Rising From Disaster

These tips from users with well-worn recovery plans will help keep your business running during the most common disasters.

One key to keeping your business on its feet in a disaster is anticipating the sometimes cascading effects a catastrophe can have on your IT operation.

Take Miami-Dade County, for example. When a hurricane hit southern Florida in 1992, the county's data center lost power. Diesel generators had overheated when well water ran out because high winds had broken water mains and lowered the water table. IT managers later had air-cooled generators installed.

One of the problems with disaster recovery, experts say, is that although most companies have plans for common scenarios — weather-related emergencies, headquarters lockouts and massive power outages—those plans aren't regularly tested or communicated to end users. In fact, in a recent survey of 283 Computerworld readers, 81% of the respondents said their organizations have disaster recovery plans. But 71% of the respondents at companies with plans said the plans hadn't been exercised in 2003.

It takes forethought to avoid a business shutdown during a disaster. Experts and users agree that there are steps you can take to increase your chances of coming through the most common disasters unscathed.

Weather-Related Emergencies

"If you look at why facilities fail [during weather disasters], it's all pretty predictable. They call it an act of God, and I call it an act of stupidity," says Ken Brill, executive director of The Uptime Institute in Santa Fe, N.M.

Hurricanes threaten Miami-Dade County's data center every year from June through November, yet IT managers still struggle with getting everyone to understand the importance of disaster planning. "The challenge we always have is to make sure the staff is completely involved and we have participation," says Ruben Lopez, director of the enterprise technology services department for the county.

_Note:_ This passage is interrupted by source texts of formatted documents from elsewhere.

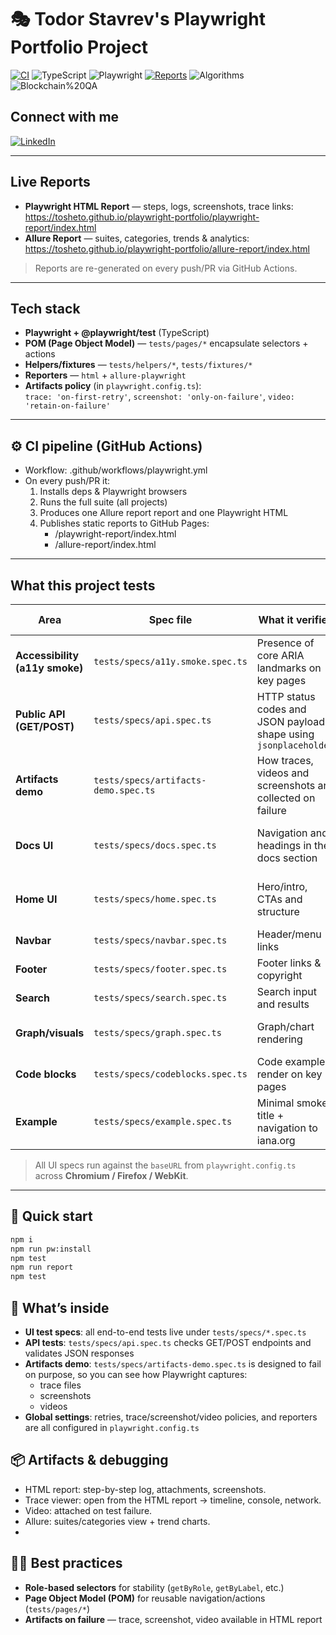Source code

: # 🎭 Todor Stavrev's Playwright Portfolio Project

[![CI](https://github.com/tosheto/playwright-portfolio/actions/workflows/playwright.yml/badge.svg)](https://github.com/tosheto/playwright-portfolio/actions/workflows/playwright.yml)
![TypeScript](https://img.shields.io/badge/TypeScript-5.x-blue)
![Playwright](https://img.shields.io/badge/Playwright-1.46+-green)
[![Reports](https://img.shields.io/badge/📊%20Test%20Reports-Live%20on%20GitHub%20Pages-brightgreen)](https://tosheto.github.io/playwright-portfolio/)
![Algorithms](https://img.shields.io/badge/Algorithms-Ready-informational)
![Blockchain%20QA](https://img.shields.io/badge/Blockchain%20QA-Portfolio-blueviolet)
## Connect with me

[![LinkedIn](https://img.shields.io/badge/LinkedIn-Profile-blue?logo=linkedin&logoColor=white)](https://www.linkedin.com/in/todor-stavrev-7843105b/)



---

## Live Reports

- **Playwright HTML Report** — steps, logs, screenshots, trace links:  
  https://tosheto.github.io/playwright-portfolio/playwright-report/index.html
- **Allure Report** — suites, categories, trends & analytics:  
  https://tosheto.github.io/playwright-portfolio/allure-report/index.html

> Reports are re-generated on every push/PR via GitHub Actions.

---
## Tech stack

- **Playwright + @playwright/test** (TypeScript)
- **POM (Page Object Model)** — `tests/pages/*` encapsulate selectors + actions
- **Helpers/fixtures** — `tests/helpers/*`, `tests/fixtures/*`
- **Reporters** — `html` + `allure-playwright`
- **Artifacts policy** (in `playwright.config.ts`):  
  `trace: 'on-first-retry'`, `screenshot: 'only-on-failure'`, `video: 'retain-on-failure'`
---
## ⚙️ CI pipeline (GitHub Actions)

  -  Workflow: .github/workflows/playwright.yml
  - On every push/PR it:
    1. Installs deps & Playwright browsers
    2. Runs the full suite (all projects)
    3. Produces one Allure report report and one Playwright HTML
    4. Publishes static reports to GitHub Pages:
       - /playwright-report/index.html
       - /allure-report/index.html
---
## What this project tests

| Area | Spec file | What it verifies | Key assertions / notes |
|---|---|---|---|
| **Accessibility (a11y smoke)** | `tests/specs/a11y.smoke.spec.ts` | Presence of core ARIA landmarks on key pages | `banner`, `navigation`, `main`, `footer` on home/docs |
| **Public API (GET/POST)** | `tests/specs/api.spec.ts` | HTTP status codes and JSON payload shape using `jsonplaceholder` | `GET /posts/1` ⇒ 200 + expected fields; `POST /posts` ⇒ 201 + `id` |
| **Artifacts demo** | `tests/specs/artifacts-demo.spec.ts` | How traces, videos and screenshots are collected on failure | Intentionally triggers artifacts for demo purposes |
| **Docs UI** | `tests/specs/docs.spec.ts` | Navigation and headings in the docs section | Page titles, visible sections, basic smoke checks |
| **Home UI** | `tests/specs/home.spec.ts` | Hero/intro, CTAs and structure | `toHaveTitle`, visible elements, navigation |
| **Navbar** | `tests/specs/navbar.spec.ts` | Header/menu links | Visibility + navigation |
| **Footer** | `tests/specs/footer.spec.ts` | Footer links & copyright | Structure + working links |
| **Search** | `tests/specs/search.spec.ts` | Search input and results | Typing queries, results shown |
| **Graph/visuals** | `tests/specs/graph.spec.ts` | Graph/chart rendering | Expected nodes/elements are visible |
| **Code blocks** | `tests/specs/codeblocks.spec.ts` | Code examples render on key pages | At least one code block per page |
| **Example** | `tests/specs/example.spec.ts` | Minimal smoke: title + navigation to iana.org | Basic selector usage with Playwright |

> All UI specs run against the `baseURL` from `playwright.config.ts` across **Chromium / Firefox / WebKit**.

---
## 🚀 Quick start

```bash
npm i
npm run pw:install
npm test
npm run report
npm test 
```
## 🧪 What’s inside

- **UI test specs**: all end-to-end tests live under `tests/specs/*.spec.ts`
- **API tests**: `tests/specs/api.spec.ts` checks GET/POST endpoints and validates JSON responses
- **Artifacts demo**: `tests/specs/artifacts-demo.spec.ts` is designed to fail on purpose, so you can see how Playwright captures:
  - trace files  
  - screenshots  
  - videos
- **Global settings**: retries, trace/screenshot/video policies, and reporters are all configured in `playwright.config.ts`

## 📦 Artifacts & debugging

  - HTML report: step-by-step log, attachments, screenshots.
  - Trace viewer: open from the HTML report → timeline, console, network.
  - Video: attached on test failure.
  - Allure: suites/categories view + trend charts.
  - 
## 🧑‍💻 Best practices

- **Role-based selectors** for stability (`getByRole`, `getByLabel`, etc.)  
- **Page Object Model (POM)** for reusable navigation/actions (`tests/pages/*`)  
- **Artifacts on failure** — trace, screenshot, video available in HTML report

Miami-Dade County gives itself a 56-hour window to test its disaster recovery plan each year by cutting over to its alternate data center and restoring data. It uses the time to find deficiencies and later corrects them. "Business continuity and disaster recovery preparedness is all about figuring out what your deficiencies are and how you're going to fix them. It's not about how to get an A+ on paper," says Joe Torres, disaster recovery coordinator for Miami-Dade County. He points out that it's not the people he's testing during a disaster recovery exercise but the plan—"because you can't depend on the people being available." "You're going to give them a book with instructions, and they need to be able to follow that," Torres says. One step Miami-Dade has taken in that direction is to consider call-tree software that could help employees contact key managers in an emergency.

Walter Hatten, senior vice president and technical services manager at Hancock Bank in Gulfport, Miss., has focused on consolidating his server farm and creating a redundant communications network for an area of the country that gets hit or brushed by a hurricane every three and a half years. The 100-branch bank, with headquarters on the Gulf of Mexico, is consolidating 500 servers onto a Linux-based mainframe to reduce recovery time in a disaster.

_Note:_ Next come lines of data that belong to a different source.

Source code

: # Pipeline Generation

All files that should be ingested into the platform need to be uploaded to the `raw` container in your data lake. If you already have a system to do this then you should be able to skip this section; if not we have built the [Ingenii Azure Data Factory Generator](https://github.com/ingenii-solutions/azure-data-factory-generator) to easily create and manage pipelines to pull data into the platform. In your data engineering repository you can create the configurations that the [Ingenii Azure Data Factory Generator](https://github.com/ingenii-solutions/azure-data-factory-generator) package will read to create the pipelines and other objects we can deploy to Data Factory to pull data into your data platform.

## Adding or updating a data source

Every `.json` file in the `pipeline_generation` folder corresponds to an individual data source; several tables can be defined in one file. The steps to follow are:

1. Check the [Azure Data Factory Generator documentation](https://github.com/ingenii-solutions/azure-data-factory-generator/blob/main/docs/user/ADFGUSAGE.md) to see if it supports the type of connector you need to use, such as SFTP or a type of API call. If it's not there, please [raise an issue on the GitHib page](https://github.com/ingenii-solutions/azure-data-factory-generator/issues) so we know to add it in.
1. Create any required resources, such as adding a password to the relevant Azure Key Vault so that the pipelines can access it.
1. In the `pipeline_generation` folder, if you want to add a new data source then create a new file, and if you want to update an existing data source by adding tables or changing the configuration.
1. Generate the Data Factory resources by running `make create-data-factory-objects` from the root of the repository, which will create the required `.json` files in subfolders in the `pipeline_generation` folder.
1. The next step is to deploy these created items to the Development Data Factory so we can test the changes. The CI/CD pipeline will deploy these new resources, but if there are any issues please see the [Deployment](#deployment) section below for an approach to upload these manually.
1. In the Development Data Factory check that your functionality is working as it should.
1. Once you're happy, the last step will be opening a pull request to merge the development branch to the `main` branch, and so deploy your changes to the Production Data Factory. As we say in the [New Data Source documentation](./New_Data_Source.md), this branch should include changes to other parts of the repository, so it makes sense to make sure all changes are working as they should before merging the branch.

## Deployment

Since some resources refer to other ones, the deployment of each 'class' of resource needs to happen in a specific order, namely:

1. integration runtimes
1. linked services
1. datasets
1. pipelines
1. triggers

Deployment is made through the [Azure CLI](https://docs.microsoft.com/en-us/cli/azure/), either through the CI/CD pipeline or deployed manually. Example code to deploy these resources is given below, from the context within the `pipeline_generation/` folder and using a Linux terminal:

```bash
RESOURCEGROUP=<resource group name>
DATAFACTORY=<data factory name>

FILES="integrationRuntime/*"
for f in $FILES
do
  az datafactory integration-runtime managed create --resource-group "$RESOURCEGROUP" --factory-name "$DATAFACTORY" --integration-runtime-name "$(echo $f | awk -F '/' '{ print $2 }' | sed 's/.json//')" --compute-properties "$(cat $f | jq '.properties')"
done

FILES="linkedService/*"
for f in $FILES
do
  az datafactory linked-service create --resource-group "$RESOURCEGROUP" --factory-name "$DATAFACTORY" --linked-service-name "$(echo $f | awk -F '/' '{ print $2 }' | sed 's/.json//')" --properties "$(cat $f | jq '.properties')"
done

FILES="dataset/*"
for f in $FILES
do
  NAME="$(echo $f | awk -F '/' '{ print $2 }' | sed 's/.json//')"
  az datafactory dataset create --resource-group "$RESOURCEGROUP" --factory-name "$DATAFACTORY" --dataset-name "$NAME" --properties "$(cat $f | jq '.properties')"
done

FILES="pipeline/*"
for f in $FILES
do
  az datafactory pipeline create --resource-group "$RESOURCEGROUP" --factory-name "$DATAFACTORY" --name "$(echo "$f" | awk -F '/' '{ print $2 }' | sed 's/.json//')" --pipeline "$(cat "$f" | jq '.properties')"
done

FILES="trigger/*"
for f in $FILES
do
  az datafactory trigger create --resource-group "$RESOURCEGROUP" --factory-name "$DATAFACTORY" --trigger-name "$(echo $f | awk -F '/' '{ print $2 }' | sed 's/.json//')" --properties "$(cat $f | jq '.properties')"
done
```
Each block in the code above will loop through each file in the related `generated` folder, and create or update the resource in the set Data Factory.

"Just the sheer magnitude of rebuilding 500 servers puts us at risk for not being able to do it quickly enough," says Hatten, who chose Linux for its open standard and scalability. He says the mainframe will offer greater speed for recovery of data, reducing the amount of time it would take to restore data from days to hours.

Headquarters Lockouts

Maria Herrera is chief technology officer at Patton Boggs LLP, a Washington-based law firm with 400 attorneys specializing in international trade law. Because of the firm's proximity to the U.S. Capitol building, one constant concern is a building lockout brought on by terrorist threats, she says.

Herrera has set up duplicate operating environments in several remote offices and has contracted with two disaster recovery vendors: SunGard Data Systems Inc. in Wayne, Pa., for server recovery and workstation services, and AmeriVault Corp. in Waltham, Mass., for data backup.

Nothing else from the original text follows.